--- Data shown Enclosed Below ---
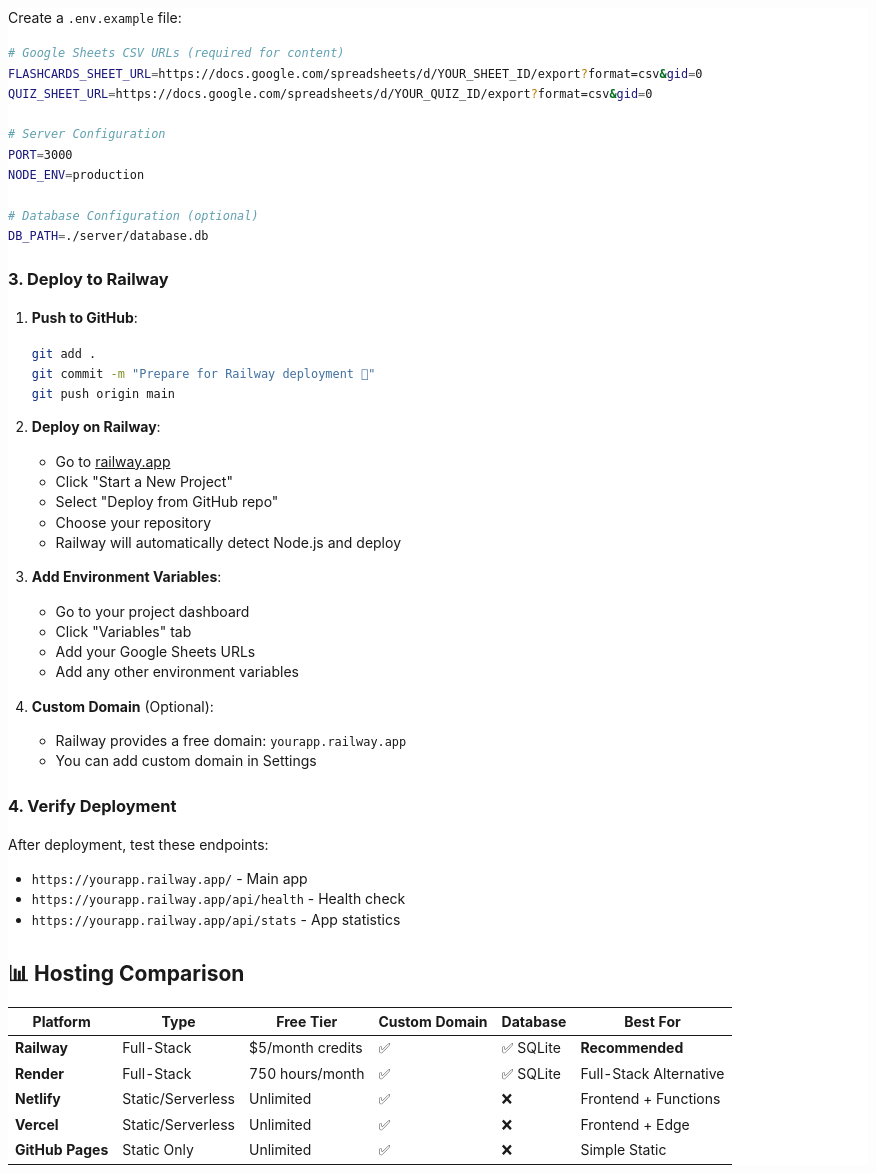 Create a `.env.example` file:
```bash
# Google Sheets CSV URLs (required for content)
FLASHCARDS_SHEET_URL=https://docs.google.com/spreadsheets/d/YOUR_SHEET_ID/export?format=csv&gid=0
QUIZ_SHEET_URL=https://docs.google.com/spreadsheets/d/YOUR_QUIZ_ID/export?format=csv&gid=0

# Server Configuration
PORT=3000
NODE_ENV=production

# Database Configuration (optional)
DB_PATH=./server/database.db
```

### 3. Deploy to Railway

1. **Push to GitHub**:
   ```bash
   git add .
   git commit -m "Prepare for Railway deployment 🚀"
   git push origin main
   ```

2. **Deploy on Railway**:
   - Go to [railway.app](https://railway.app)
   - Click "Start a New Project"
   - Select "Deploy from GitHub repo"
   - Choose your repository
   - Railway will automatically detect Node.js and deploy

3. **Add Environment Variables**:
   - Go to your project dashboard
   - Click "Variables" tab
   - Add your Google Sheets URLs
   - Add any other environment variables

4. **Custom Domain** (Optional):
   - Railway provides a free domain: `yourapp.railway.app`
   - You can add custom domain in Settings

### 4. Verify Deployment

After deployment, test these endpoints:
- `https://yourapp.railway.app/` - Main app
- `https://yourapp.railway.app/api/health` - Health check
- `https://yourapp.railway.app/api/stats` - App statistics

## 📊 Hosting Comparison

| Platform | Type | Free Tier | Custom Domain | Database | Best For |
|----------|------|-----------|---------------|----------|----------|
| **Railway** | Full-Stack | $5/month credits | ✅ | ✅ SQLite | **Recommended** |
| **Render** | Full-Stack | 750 hours/month | ✅ | ✅ SQLite | Full-Stack Alternative |
| **Netlify** | Static/Serverless | Unlimited | ✅ | ❌ | Frontend + Functions |
| **Vercel** | Static/Serverless | Unlimited | ✅ | ❌ | Frontend + Edge |
| **GitHub Pages** | Static Only | Unlimited | ✅ | ❌ | Simple Static |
--- End of Enclosed Data shown ---
■ Exercise
Give back the records above word for word, minus any image they hold.

■ Result below
 Create a `.env.example` file:
```bash
# Google Sheets CSV URLs (required for content)
FLASHCARDS_SHEET_URL=https://docs.google.com/spreadsheets/d/YOUR_SHEET_ID/export?format=csv&gid=0
QUIZ_SHEET_URL=https://docs.google.com/spreadsheets/d/YOUR_QUIZ_ID/export?format=csv&gid=0

# Server Configuration
PORT=3000
NODE_ENV=production

# Database Configuration (optional)
DB_PATH=./server/database.db
```

### 3. Deploy to Railway

1. **Push to GitHub**:
   ```bash
   git add .
   git commit -m "Prepare for Railway deployment 🚀"
   git push origin main
   ```

2. **Deploy on Railway**:
   - Go to [railway.app](https://railway.app)
   - Click "Start a New Project"
   - Select "Deploy from GitHub repo"
   - Choose your repository
   - Railway will automatically detect Node.js and deploy

3. **Add Environment Variables**:
   - Go to your project dashboard
   - Click "Variables" tab
   - Add your Google Sheets URLs
   - Add any other environment variables

4. **Custom Domain** (Optional):
   - Railway provides a free domain: `yourapp.railway.app`
   - You can add custom domain in Settings

### 4. Verify Deployment

After deployment, test these endpoints:
- `https://yourapp.railway.app/` - Main app
- `https://yourapp.railway.app/api/health` - Health check
- `https://yourapp.railway.app/api/stats` - App statistics

## 📊 Hosting Comparison

| Platform | Type | Free Tier | Custom Domain | Database | Best For |
|----------|------|-----------|---------------|----------|----------|
| **Railway** | Full-Stack | $5/month credits | ✅ | ✅ SQLite | **Recommended** |
| **Render** | Full-Stack | 750 hours/month | ✅ | ✅ SQLite | Full-Stack Alternative |
| **Netlify** | Static/Serverless | Unlimited | ✅ | ❌ | Frontend + Functions |
| **Vercel** | Static/Serverless | Unlimited | ✅ | ❌ | Frontend + Edge |
| **GitHub Pages** | Static Only | Unlimited | ✅ | ❌ | Simple Static |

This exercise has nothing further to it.